By Pierre-Olivier Léchot
Translation Louise Thunin
There is a critique often addressed to liberal theology. Far from offering to the believer a future after death (salvation), it wallows in a sort of mortal present moment. The answer has often consisted in replying that, without any consequences for the present (and above all any ethical consequences) the declaring of a post-mortem future makes no sense. There is no reason to refuse this response. In the Christian faith, salvation is indeed the opposite of disengagement from the world. But that is not sufficent, or to say it in a different way, it has to be founded on theology. And that means we must ask the question, how do we understand salvation without turning to a mythological and supranatural reading of scripture ?
So here, we need to see what is hiding behind the idea of salvation. To make a long story short, we can say that there are good reasons to think that the doctrine of salvation tries to reply to the double reality of death and of human finitude. To declare the possibility of salvation reminds us that death does not condemn us to emptiness. We are not claiming that death and finiteness are nothing. To believe in salvation is rather to speak one’s faith in the capacity of the divine forces present in all of us to overcome death and the void, here and now. Therefore, that also supposes that we recognize that our life is not one to conquer but rather a gift we are called upon to accept as it is.
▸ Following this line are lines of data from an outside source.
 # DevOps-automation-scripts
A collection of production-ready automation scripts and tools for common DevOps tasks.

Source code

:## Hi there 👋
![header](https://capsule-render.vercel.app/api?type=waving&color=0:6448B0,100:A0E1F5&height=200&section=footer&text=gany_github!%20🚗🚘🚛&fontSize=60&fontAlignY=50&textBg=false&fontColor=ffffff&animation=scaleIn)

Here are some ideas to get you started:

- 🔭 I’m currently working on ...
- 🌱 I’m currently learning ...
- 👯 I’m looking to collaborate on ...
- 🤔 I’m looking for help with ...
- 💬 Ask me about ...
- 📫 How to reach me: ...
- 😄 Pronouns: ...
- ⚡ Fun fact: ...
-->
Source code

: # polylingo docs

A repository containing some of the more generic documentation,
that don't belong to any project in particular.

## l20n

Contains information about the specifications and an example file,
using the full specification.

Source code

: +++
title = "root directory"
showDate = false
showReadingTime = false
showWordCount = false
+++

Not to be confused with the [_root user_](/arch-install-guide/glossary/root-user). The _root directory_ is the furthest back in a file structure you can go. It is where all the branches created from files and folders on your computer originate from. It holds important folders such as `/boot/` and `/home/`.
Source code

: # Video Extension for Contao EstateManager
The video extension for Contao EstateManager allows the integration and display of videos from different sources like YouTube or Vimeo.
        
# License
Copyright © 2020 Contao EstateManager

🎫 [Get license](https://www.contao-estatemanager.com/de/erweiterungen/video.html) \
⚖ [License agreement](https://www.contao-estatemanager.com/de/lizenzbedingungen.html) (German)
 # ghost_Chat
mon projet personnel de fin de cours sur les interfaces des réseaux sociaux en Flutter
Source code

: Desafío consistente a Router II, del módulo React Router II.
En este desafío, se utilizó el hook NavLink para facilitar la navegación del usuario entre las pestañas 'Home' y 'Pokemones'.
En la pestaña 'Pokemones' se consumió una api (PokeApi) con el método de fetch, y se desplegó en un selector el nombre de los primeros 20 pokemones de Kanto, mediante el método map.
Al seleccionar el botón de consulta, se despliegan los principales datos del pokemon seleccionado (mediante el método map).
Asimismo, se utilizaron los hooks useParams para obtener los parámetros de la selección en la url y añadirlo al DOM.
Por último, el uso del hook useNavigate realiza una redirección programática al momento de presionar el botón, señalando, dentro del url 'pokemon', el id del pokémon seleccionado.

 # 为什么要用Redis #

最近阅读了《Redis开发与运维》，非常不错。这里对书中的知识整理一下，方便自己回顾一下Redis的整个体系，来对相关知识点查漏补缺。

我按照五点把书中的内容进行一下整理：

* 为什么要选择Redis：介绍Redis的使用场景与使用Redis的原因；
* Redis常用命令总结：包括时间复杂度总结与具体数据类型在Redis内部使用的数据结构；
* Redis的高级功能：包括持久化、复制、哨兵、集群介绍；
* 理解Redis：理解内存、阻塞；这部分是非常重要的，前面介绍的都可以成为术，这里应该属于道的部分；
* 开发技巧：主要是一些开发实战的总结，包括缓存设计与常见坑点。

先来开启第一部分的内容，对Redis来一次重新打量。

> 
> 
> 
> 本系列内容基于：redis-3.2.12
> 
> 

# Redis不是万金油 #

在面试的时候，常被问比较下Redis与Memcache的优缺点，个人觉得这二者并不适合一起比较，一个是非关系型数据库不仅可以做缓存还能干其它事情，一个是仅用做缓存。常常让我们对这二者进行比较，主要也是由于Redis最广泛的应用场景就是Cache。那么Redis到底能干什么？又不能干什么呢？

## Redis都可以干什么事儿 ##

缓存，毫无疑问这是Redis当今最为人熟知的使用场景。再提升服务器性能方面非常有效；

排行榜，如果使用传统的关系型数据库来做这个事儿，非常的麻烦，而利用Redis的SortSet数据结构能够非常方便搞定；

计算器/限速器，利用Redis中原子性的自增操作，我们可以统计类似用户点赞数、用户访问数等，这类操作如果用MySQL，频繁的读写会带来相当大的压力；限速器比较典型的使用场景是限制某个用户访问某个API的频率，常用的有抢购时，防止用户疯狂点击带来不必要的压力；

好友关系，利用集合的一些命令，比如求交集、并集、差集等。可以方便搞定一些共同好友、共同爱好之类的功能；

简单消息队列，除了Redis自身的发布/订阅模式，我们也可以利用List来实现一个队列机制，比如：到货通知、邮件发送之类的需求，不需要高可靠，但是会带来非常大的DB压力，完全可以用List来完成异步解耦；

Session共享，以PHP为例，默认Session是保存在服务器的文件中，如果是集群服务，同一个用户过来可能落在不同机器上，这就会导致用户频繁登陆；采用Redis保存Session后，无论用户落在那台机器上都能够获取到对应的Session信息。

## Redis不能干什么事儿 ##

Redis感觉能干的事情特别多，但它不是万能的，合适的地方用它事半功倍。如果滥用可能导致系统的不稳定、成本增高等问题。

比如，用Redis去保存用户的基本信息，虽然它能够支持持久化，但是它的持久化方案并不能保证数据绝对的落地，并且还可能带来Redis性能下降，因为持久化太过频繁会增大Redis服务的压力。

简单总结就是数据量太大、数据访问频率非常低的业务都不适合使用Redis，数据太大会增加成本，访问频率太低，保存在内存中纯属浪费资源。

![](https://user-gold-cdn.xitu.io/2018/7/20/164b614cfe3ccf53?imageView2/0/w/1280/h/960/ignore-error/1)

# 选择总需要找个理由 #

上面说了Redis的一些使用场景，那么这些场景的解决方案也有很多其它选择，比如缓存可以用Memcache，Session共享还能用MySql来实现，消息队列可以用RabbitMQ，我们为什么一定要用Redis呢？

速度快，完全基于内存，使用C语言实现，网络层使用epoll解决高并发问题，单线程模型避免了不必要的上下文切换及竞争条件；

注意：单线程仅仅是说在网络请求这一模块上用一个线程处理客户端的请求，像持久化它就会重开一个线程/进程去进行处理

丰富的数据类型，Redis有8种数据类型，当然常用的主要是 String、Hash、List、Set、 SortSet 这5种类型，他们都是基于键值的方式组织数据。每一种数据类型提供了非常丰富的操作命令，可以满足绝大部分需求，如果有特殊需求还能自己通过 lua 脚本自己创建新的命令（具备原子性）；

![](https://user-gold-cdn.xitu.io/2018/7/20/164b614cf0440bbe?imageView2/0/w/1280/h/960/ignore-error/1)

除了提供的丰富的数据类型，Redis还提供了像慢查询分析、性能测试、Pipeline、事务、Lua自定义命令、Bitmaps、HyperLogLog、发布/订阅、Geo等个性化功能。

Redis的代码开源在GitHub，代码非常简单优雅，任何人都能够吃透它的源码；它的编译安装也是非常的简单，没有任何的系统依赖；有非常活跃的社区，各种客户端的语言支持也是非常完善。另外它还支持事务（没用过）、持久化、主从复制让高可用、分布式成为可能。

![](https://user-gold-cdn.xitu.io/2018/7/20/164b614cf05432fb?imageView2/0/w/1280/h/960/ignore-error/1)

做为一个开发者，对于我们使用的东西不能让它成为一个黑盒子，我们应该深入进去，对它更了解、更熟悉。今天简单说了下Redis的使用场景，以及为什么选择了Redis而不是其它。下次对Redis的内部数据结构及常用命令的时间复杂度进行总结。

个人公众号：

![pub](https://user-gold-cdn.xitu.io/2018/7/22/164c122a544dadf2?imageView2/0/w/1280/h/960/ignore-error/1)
Salvation does not wear itself out in moral teachings, or, rather, if it has a moral dimension it is because faith in the possibility of a fully lived life carries the desire to see each one live his life in the framework of a limited existence yet fully experienced. Indeed, the possibility of a full life (but also of its opposite) can also be a source of anguish–and from this point of view, salvation is not the equivalent of happiness ( « a false bief » said Kierkegaard). For salvation is nothing more than faith joined to its consequence, here and now : freedom.